Training on another sleep database #9

PaulMuadDib · 2018-10-03T13:56:24Z

Hi Simon,
I am starting to train the CNN/RNN on other sleep databases, and the 1st one is the SHHS database, but I have a doubt about the way to set the channels that are used (channels) and I did this:

sleep.available_channels
['SaO2', 'H.R.', 'EEG(sec)', 'ECG', 'EMG', 'EOG(L)', 'EOG(R)', 'EEG', 'THOR RES', 'ABDO RES', 'POSITION', 'LIGHT', 'NEW AIR', 'OX stat']
channels = {'EEG':['EEG(sec)','EEG'], 'EMG':'EMG', 'EOG':['EOG(L)','EOG(R)']} # set channels that are used: EEG(sec) = C3/A2 & EEG = C4/A1

Is it the correct way to retain the two available EEG channels 'EEG(sec)' and 'EEG' ? I ask because the script/training is running, so it has recognized/infered the EEG channel(s), but it missed the EOG channels.
Jeff

skjerns · 2018-10-03T14:15:15Z

I do not know the details of this dataset, but in principle, you can use whichever channels and channel combinations you want. I would not be surprised if it would also work with ECG (however be aware of the different sample frequency that needs to be interpolated).

PaulMuadDib · 2018-10-03T14:32:38Z

Thanks Simon. I was just wondering if the square brackets (a list) where syntaxically the correct way to retain several (available) channels like 'EEG(sec)' and 'EEG' (which presumably are extracted from a edf file header).
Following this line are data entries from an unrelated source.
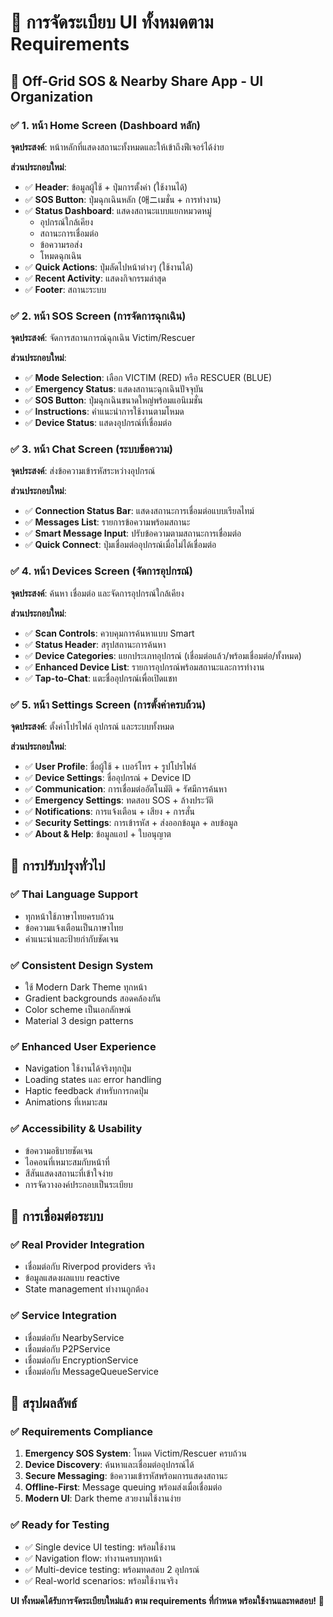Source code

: # 🎯 การจัดระเบียบ UI ทั้งหมดตาม Requirements

## 📱 Off-Grid SOS & Nearby Share App - UI Organization

### ✅ 1. หน้า Home Screen (Dashboard หลัก)
**จุดประสงค์**: หน้าหลักที่แสดงสถานะทั้งหมดและให้เข้าถึงฟีเจอร์ได้ง่าย

**ส่วนประกอบใหม่**:
- ✅ **Header**: ข้อมูลผู้ใช้ + ปุ่มการตั้งค่า (ใช้งานได้)
- ✅ **SOS Button**: ปุ่มฉุกเฉินหลัก (애ニเมชั่น + การทำงาน)
- ✅ **Status Dashboard**: แสดงสถานะแบบแยกหมวดหมู่
  - อุปกรณ์ใกล้เคียง
  - สถานะการเชื่อมต่อ  
  - ข้อความรอส่ง
  - โหมดฉุกเฉิน
- ✅ **Quick Actions**: ปุ่มลัดไปหน้าต่างๆ (ใช้งานได้)
- ✅ **Recent Activity**: แสดงกิจกรรมล่าสุด
- ✅ **Footer**: สถานะระบบ

### ✅ 2. หน้า SOS Screen (การจัดการฉุกเฉิน)
**จุดประสงค์**: จัดการสถานการณ์ฉุกเฉิน Victim/Rescuer

**ส่วนประกอบใหม่**:
- ✅ **Mode Selection**: เลือก VICTIM (RED) หรือ RESCUER (BLUE)
- ✅ **Emergency Status**: แสดงสถานะฉุกเฉินปัจจุบัน
- ✅ **SOS Button**: ปุ่มฉุกเฉินขนาดใหญ่พร้อมแอนิเมชั่น
- ✅ **Instructions**: คำแนะนำการใช้งานตามโหมด
- ✅ **Device Status**: แสดงอุปกรณ์ที่เชื่อมต่อ

### ✅ 3. หน้า Chat Screen (ระบบข้อความ)
**จุดประสงค์**: ส่งข้อความเข้ารหัสระหว่างอุปกรณ์

**ส่วนประกอบใหม่**:
- ✅ **Connection Status Bar**: แสดงสถานะการเชื่อมต่อแบบเรียลไทม์
- ✅ **Messages List**: รายการข้อความพร้อมสถานะ
- ✅ **Smart Message Input**: ปรับข้อความตามสถานะการเชื่อมต่อ
- ✅ **Quick Connect**: ปุ่มเชื่อมต่ออุปกรณ์เมื่อไม่ได้เชื่อมต่อ

### ✅ 4. หน้า Devices Screen (จัดการอุปกรณ์)
**จุดประสงค์**: ค้นหา เชื่อมต่อ และจัดการอุปกรณ์ใกล้เคียง

**ส่วนประกอบใหม่**:
- ✅ **Scan Controls**: ควบคุมการค้นหาแบบ Smart
- ✅ **Status Header**: สรุปสถานะการค้นหา
- ✅ **Device Categories**: แยกประเภทอุปกรณ์ (เชื่อมต่อแล้ว/พร้อมเชื่อมต่อ/ทั้งหมด)
- ✅ **Enhanced Device List**: รายการอุปกรณ์พร้อมสถานะและการทำงาน
- ✅ **Tap-to-Chat**: แตะชื่ออุปกรณ์เพื่อเปิดแชท

### ✅ 5. หน้า Settings Screen (การตั้งค่าครบถ้วน)
**จุดประสงค์**: ตั้งค่าโปรไฟล์ อุปกรณ์ และระบบทั้งหมด

**ส่วนประกอบใหม่**:
- ✅ **User Profile**: ชื่อผู้ใช้ + เบอร์โทร + รูปโปรไฟล์
- ✅ **Device Settings**: ชื่ออุปกรณ์ + Device ID
- ✅ **Communication**: การเชื่อมต่ออัตโนมัติ + รัศมีการค้นหา
- ✅ **Emergency Settings**: ทดสอบ SOS + ล้างประวัติ
- ✅ **Notifications**: การแจ้งเตือน + เสียง + การสั่น
- ✅ **Security Settings**: การเข้ารหัส + ส่งออกข้อมูล + ลบข้อมูล
- ✅ **About & Help**: ข้อมูลแอป + ใบอนุญาต

## 🎨 การปรับปรุงทั่วไป

### ✅ **Thai Language Support**
- ทุกหน้าใช้ภาษาไทยครบถ้วน
- ข้อความแจ้งเตือนเป็นภาษาไทย  
- คำแนะนำและป้ายกำกับชัดเจน

### ✅ **Consistent Design System**
- ใช้ Modern Dark Theme ทุกหน้า
- Gradient backgrounds สอดคล้องกัน
- Color scheme เป็นเอกลักษณ์
- Material 3 design patterns

### ✅ **Enhanced User Experience**
- Navigation ใช้งานได้จริงทุกปุ่ม
- Loading states และ error handling
- Haptic feedback สำหรับการกดปุ่ม
- Animations ที่เหมาะสม

### ✅ **Accessibility & Usability**
- ข้อความอธิบายชัดเจน
- ไอคอนที่เหมาะสมกับหน้าที่
- สีสันแสดงสถานะที่เข้าใจง่าย
- การจัดวางองค์ประกอบเป็นระเบียบ

## 🔧 การเชื่อมต่อระบบ

### ✅ **Real Provider Integration**
- เชื่อมต่อกับ Riverpod providers จริง
- ข้อมูลแสดงผลแบบ reactive
- State management ทำงานถูกต้อง

### ✅ **Service Integration**
- เชื่อมต่อกับ NearbyService
- เชื่อมต่อกับ P2PService  
- เชื่อมต่อกับ EncryptionService
- เชื่อมต่อกับ MessageQueueService

## 🚀 **สรุปผลลัพธ์**

### ✅ **Requirements Compliance**
1. **Emergency SOS System**: โหมด Victim/Rescuer ครบถ้วน
2. **Device Discovery**: ค้นหาและเชื่อมต่ออุปกรณ์ได้
3. **Secure Messaging**: ข้อความเข้ารหัสพร้อมการแสดงสถานะ  
4. **Offline-First**: Message queuing พร้อมส่งเมื่อเชื่อมต่อ
5. **Modern UI**: Dark theme สวยงามใช้งานง่าย

### ✅ **Ready for Testing**
- ✅ Single device UI testing: พร้อมใช้งาน
- ✅ Navigation flow: ทำงานครบทุกหน้า
- ✅ Multi-device testing: พร้อมทดสอบ 2 อุปกรณ์
- ✅ Real-world scenarios: พร้อมใช้งานจริง

**UI ทั้งหมดได้รับการจัดระเบียบใหม่แล้ว ตาม requirements ที่กำหนด พร้อมใช้งานและทดสอบ!** 🎉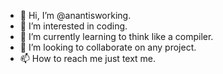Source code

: - 👋 Hi, I’m @anantisworking.
- 👀 I’m interested in coding.
- 🌱 I’m currently learning to think like a compiler.
- 💞️ I’m looking to collaborate on any project.
- 📫 How to reach me just text me.

<!---
anantisworking/anantisworking is a ✨ special ✨ repository because its `README.md` (this file) appears on your GitHub profile.
You can click the Preview link to take a look at your changes.
--->
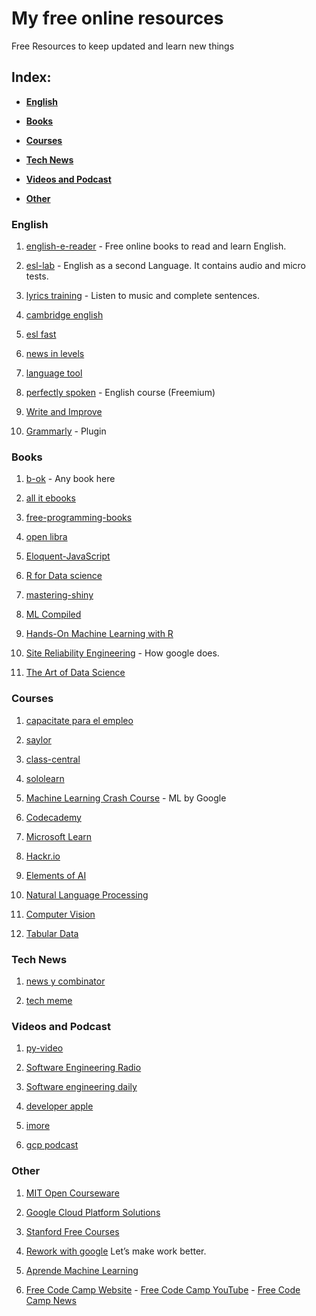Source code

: # My free online resources

Free Resources to keep updated and learn new things


## Index:

* **[English](#english)**

* **[Books](#books)**  

* **[Courses](#courses)**  

* **[Tech News](#tech-news)**  

* **[Videos and Podcast](#videos-and-podcast)**  

* **[Other](#other)** 


### English

1. [english-e-reader](https://english-e-reader.net/findbook) - Free online books to read and learn English.

2. [esl-lab](https://www.esl-lab.com) - English as a second Language. It contains audio and micro tests.

3. [lyrics training](https://es.lyricstraining.com/) - Listen to music and complete sentences.

4. [cambridge english](https://www.cambridgeenglish.org/learning-english/activities-for-learners/)

5. [esl fast](https://www.eslfast.com/)

6. [news in levels](https://www.newsinlevels.com/)

7. [language tool](https://languagetool.org/es/)

8. [perfectly spoken](https://perfectlyspoken.com/) - English course (Freemium)

9. [Write and Improve](https://writeandimprove.com/)

10. [Grammarly](https://www.grammarly.com/) - Plugin


### Books

1. [b-ok](https://b-ok.lat/) - Any book here

2. [all it ebooks](http://www.allitebooks.org/)

3. [free-programming-books](https://github.com/EbookFoundation/free-programming-books/blob/master/free-programming-books.md)

4. [open libra](https://openlibra.com/)

5. [Eloquent-JavaScript](http://hectorip.github.io/Eloquent-JavaScript-ES-online/)

6. [R for Data science](https://r4ds.had.co.nz/)

7. [mastering-shiny](https://mastering-shiny.org/action-dynamic.html)

8. [ML Compiled](https://ml-compiled.readthedocs.io/en/latest/index.html)

9. [Hands-On Machine Learning with R](https://bradleyboehmke.github.io/HOML/)

10. [Site Reliability Engineering](https://sre.google/workbook/table-of-contents/) - How google does.

11. [The Art of Data Science](https://bookdown.org/rdpeng/artofdatascience/)

### Courses

1. [capacitate para el empleo](https://capacitateparaelempleo.org/)

2. [saylor](https://www.saylor.org/)

3. [class-central](https://www.class-central.com/)

4. [sololearn](https://www.sololearn.com/Courses/)

5. [Machine Learning Crash Course](https://developers.google.com/machine-learning/crash-course/) - ML by Google

6. [Codecademy](https://www.codecademy.com/catalog)

7. [Microsoft Learn](https://docs.microsoft.com/en-us/learn/)

8. [Hackr.io](https://hackr.io/)

9. [Elements of AI](https://course.elementsofai.com/)

10. [Natural Language Processing](https://www.youtube.com/playlist?list=PL8P_Z6C4GcuWfAq8Pt6PBYlck4OprHXsw)

11. [Computer Vision](https://www.youtube.com/watch?v=_6CFi2CO2AI&list=PL8P_Z6C4GcuU4knhhCouJujFZ2tTqU-Ta)

12. [Tabular Data](https://www.youtube.com/playlist?list=PL8P_Z6C4GcuVQZCYf_ZnMoIWLLKGx9Mi2)


### Tech News

1. [news y combinator](https://news.ycombinator.com/)

2. [tech meme](https://www.techmeme.com/)


### Videos and Podcast

1. [py-video](https://pyvideo.org/)

2. [Software Engineering Radio](https://www.se-radio.net/)

3. [Software engineering daily](https://softwareengineeringdaily.com/)

4. [developer apple](https://developer.apple.com/videos/)

5. [imore](https://www.imore.com/debug)

6. [gcp podcast](https://www.gcppodcast.com/post/)


### Other

1. [MIT Open Courseware](https://ocw.mit.edu/index.htm)

2. [Google Cloud Platform Solutions](https://gcp.solutions/)

3. [Stanford Free Courses](https://online.stanford.edu/free-courses)

4. [Rework with google](https://rework.withgoogle.com/) Let’s make work better.

5. [Aprende Machine Learning](https://www.aprendemachinelearning.com/)

6. [Free Code Camp Website](https://www.freecodecamp.org/learn) - [Free Code Camp YouTube](https://www.youtube.com/channel/UC8butISFwT-Wl7EV0hUK0BQ) - [Free Code Camp News](https://www.freecodecamp.org/news/)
PaulMuadDib · 2018-10-04T18:05:36Z

I thought the scorer could be used with the two available EEG channels of the PSG (plus EOG & EMG, but data is shaped with a last dim of 3 in the SleepLoader), hence my question. (Resampling it to 100 Hz) Would it be possible to put the other available EEG channel in the 'EMG' field in the channel definition, for instance in this way : channels = { 'EEG' : 'EEG(SEC)', 'EMG' : 'EEG', 'EOG' : 'EOG(L)' } ? (in the SHHS, 'EEG(SEC)' and 'EEG' are C3/A2 and C4/A1).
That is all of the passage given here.